Cia And Her Ketos

Cia And Her Ketos
Hampir Saja



"Cih, lo emang asem ya suka dadakan!" gerutu Cia terperangah saat menyadari mereka tiba dirumah Cia. Ia sebenarnya senang karena merindukan kedua orang tuanya tetapi saat ini ia malas menemui satu orang penghuni yang menyebalkan itu. Baru saja tadi malam mereka video call malah berakhir adu mulut.


"Biar lo nya baikan hehehe." cengir Abryal tanpa merasa bersalah. Pria itu keluar terlebih dahulu dan berjalan kearah rumah.


"Huft," Cia hanya mengumpat dalam hati, ia pun dengan terpaksa melangkahkan kakinya mengikuti Abryal.


"Assalamualaikum Maa! Paa!" seru Abryal langsung duduk di sofa.


"Wa'alaikumsalam, eh Abryal!" seru Mama Deva senang menyambut menantu kesayangannya.


"Mama, gimana kabarnya?" tanyanya sambil menyalami tangan mertuanya itu.


"Alhamdulillah baik, kamu tumben kesini? Mana Cici?"


Abryal yang heran langsung berbalik badan. "Lah, tadi dia ngikut dibelakang Ma."

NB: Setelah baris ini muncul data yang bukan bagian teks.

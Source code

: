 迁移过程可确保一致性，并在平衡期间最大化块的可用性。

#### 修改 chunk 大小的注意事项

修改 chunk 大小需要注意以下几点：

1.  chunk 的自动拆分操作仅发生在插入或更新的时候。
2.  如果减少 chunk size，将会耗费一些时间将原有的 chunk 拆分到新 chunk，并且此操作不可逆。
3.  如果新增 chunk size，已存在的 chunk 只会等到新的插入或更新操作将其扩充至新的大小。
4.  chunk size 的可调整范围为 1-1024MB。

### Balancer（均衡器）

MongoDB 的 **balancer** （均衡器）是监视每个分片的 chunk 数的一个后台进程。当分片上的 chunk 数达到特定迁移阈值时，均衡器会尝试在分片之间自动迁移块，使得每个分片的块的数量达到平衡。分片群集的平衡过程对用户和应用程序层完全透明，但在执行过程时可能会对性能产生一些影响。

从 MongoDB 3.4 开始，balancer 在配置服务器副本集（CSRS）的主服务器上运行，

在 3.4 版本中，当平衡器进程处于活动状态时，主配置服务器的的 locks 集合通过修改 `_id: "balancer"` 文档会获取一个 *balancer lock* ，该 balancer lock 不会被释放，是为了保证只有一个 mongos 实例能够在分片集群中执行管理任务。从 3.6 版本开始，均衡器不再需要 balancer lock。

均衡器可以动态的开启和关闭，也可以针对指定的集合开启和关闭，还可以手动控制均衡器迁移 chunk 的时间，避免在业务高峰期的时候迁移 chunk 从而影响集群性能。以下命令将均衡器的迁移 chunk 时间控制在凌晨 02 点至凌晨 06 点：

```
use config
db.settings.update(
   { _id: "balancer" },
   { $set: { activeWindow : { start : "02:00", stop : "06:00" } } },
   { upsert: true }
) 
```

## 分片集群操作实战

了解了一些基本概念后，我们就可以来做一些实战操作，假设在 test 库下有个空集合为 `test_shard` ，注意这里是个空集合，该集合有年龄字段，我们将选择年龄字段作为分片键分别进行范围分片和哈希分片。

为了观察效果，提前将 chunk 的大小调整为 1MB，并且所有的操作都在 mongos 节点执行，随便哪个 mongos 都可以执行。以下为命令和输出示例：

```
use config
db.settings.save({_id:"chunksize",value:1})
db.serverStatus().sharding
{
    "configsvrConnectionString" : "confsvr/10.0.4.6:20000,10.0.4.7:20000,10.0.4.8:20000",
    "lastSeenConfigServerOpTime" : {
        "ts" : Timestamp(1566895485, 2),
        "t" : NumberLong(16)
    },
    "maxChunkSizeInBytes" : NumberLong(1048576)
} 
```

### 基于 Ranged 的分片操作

"GILAA LO BONCENG CEWEK BANG?!" teriak Cia dari luar.


Abryal bingung langsung menatap mertuanya yang ikut menatapnya. "Dia lagi ngomong sama siapa?"

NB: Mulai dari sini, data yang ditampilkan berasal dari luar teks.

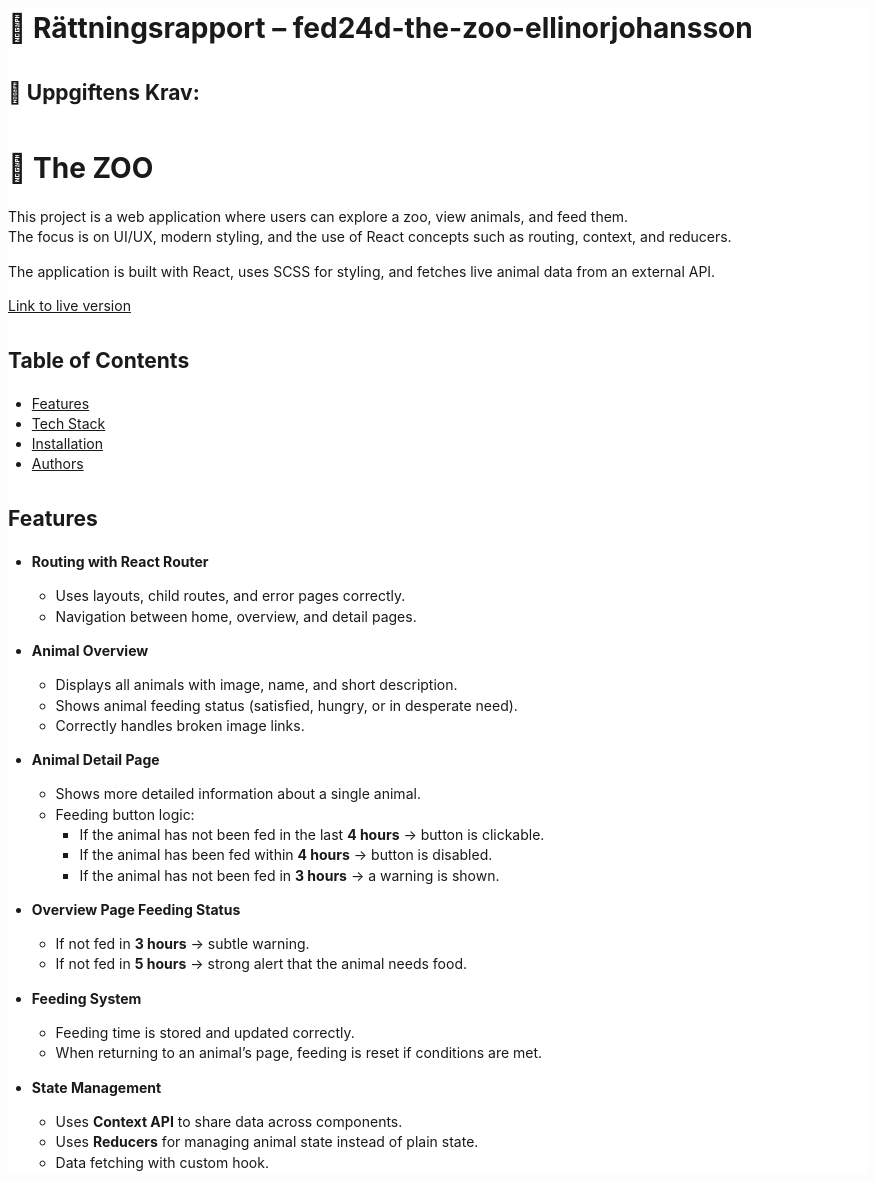 # 📌 Rättningsrapport – fed24d-the-zoo-ellinorjohansson

## 🎯 Uppgiftens Krav:
# 🦁 The ZOO

This project is a web application where users can explore a zoo, view animals, and feed them.  
The focus is on UI/UX, modern styling, and the use of React concepts such as routing, context, and reducers.

The application is built with React, uses SCSS for styling, and fetches live animal data from an external API.

[Link to live version](https://medieinstitutet.github.io/fed24d-the-zoo-ellinorjohansson/)

## Table of Contents

- [Features](#features)
- [Tech Stack](#tech-stack)
- [Installation](#installation)
- [Authors](#authors)

## Features
- **Routing with React Router**
  - Uses layouts, child routes, and error pages correctly.
  - Navigation between home, overview, and detail pages.

- **Animal Overview**
  - Displays all animals with image, name, and short description.
  - Shows animal feeding status (satisfied, hungry, or in desperate need).
  - Correctly handles broken image links.

- **Animal Detail Page**
  - Shows more detailed information about a single animal.
  - Feeding button logic:
    - If the animal has not been fed in the last **4 hours** → button is clickable.  
    - If the animal has been fed within **4 hours** → button is disabled.  
    - If the animal has not been fed in **3 hours** → a warning is shown.  

- **Overview Page Feeding Status**
  - If not fed in **3 hours** → subtle warning.  
  - If not fed in **5 hours** → strong alert that the animal needs food.

- **Feeding System**
  - Feeding time is stored and updated correctly.  
  - When returning to an animal’s page, feeding is reset if conditions are met.

- **State Management**
  - Uses **Context API** to share data across components.  
  - Uses **Reducers** for managing animal state instead of plain state.
  - Data fetching with custom hook.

"Nggak tau, kenapa lagi tuh anak?" Deva menggeleng-geleng melihat kelakuan putrinya. Ia pun berjalan cepat keluar rumah.


"Apasih, jangan ikut campur!" ketus Azlan menatap jengkel kearah adiknya.


"Apasih, apasih wah sejak kapan lo punya pacar huh? Nih kakak kok mau aja sama bocah gorila nih?"

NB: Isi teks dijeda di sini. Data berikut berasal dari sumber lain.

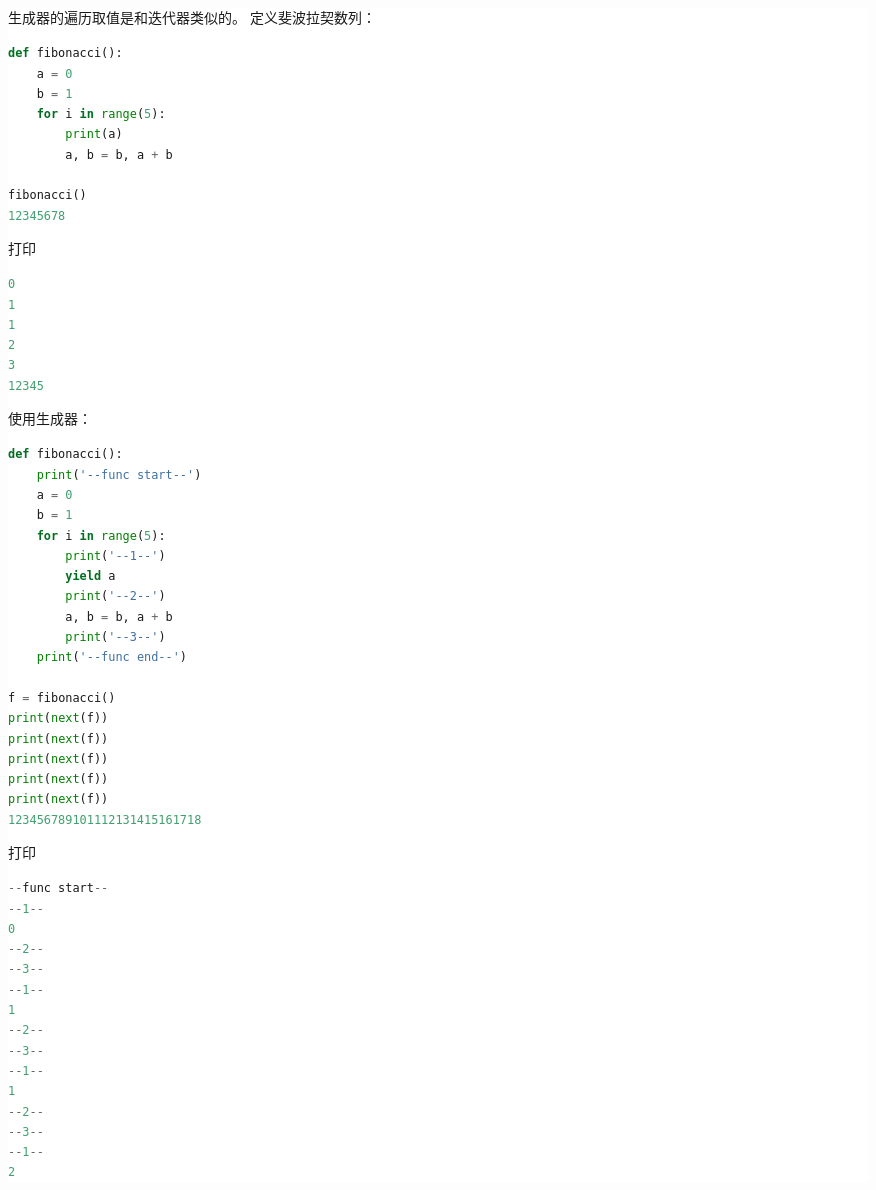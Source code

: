 生成器的遍历取值是和迭代器类似的。
定义斐波拉契数列：

```python
def fibonacci():
    a = 0
    b = 1
    for i in range(5):
        print(a)
        a, b = b, a + b

fibonacci()
12345678
```

打印

```python
0
1
1
2
3
12345
```

使用生成器：

```python
def fibonacci():
    print('--func start--')
    a = 0
    b = 1
    for i in range(5):
        print('--1--')
        yield a
        print('--2--')
        a, b = b, a + b
        print('--3--')
    print('--func end--')

f = fibonacci()
print(next(f))
print(next(f))
print(next(f))
print(next(f))
print(next(f))
123456789101112131415161718
```

打印

```python
--func start--
--1--
0
--2--
--3--
--1--
1
--2--
--3--
--1--
1
--2--
--3--
--1--
2
```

"Woi lo masa ngatain gue gorila!" kesalnya menjentik kepala Cia. Cia tidak terima ia pun langsung membalas hal yang sama.


Mama Deva dibuat pusing keduanya, buru-buru wanita paruh baya itu berjalan mendekati kedua bocah nakal itu. "Ngidam apa ya aku waktu hamil mereka, kok jarang banget akurnya!" gerutunya pelan.


"Azlan, Cici udah!" seru Mama Deva memisahkan keduanya. Sedangkan gadis yang dibonceng putranya hanya menunduk diam sambil memperhatikan perdebatan kecil mereka. Mama Deva menghela napas pelan.


"Kalian kapan akurnya hm? Udah dewasa gini kok pada nggak akur?"


"Ma tengok tuh Ma, bang Azlan berani banget dia bawa cewek Kerumah!" adunya langsung mendapat tatapan tajam dari Azlan.


Mama Deva langsung menoleh kearah gadis itu, ia tertawa pelan. "Oh, jadi ini gadis yang mau kamu kenalin ke Mama Az?" tanya Mama Deva langsung dianggukan Azlan.


Cia terperangah, ia ingin meminta keterangan jelas dari maksud semuanya. "Tunggu, apa maksud Mama?"


"Tanya sendiri sama Abang kamu Ci," seru Mama lalu kembali menoleh kearah gadis itu.


"Nama kamu Umaiza ya?"


Gadis itu mendongak sambil tersenyum kikuk dihadapan Deva. "Iya Tan,"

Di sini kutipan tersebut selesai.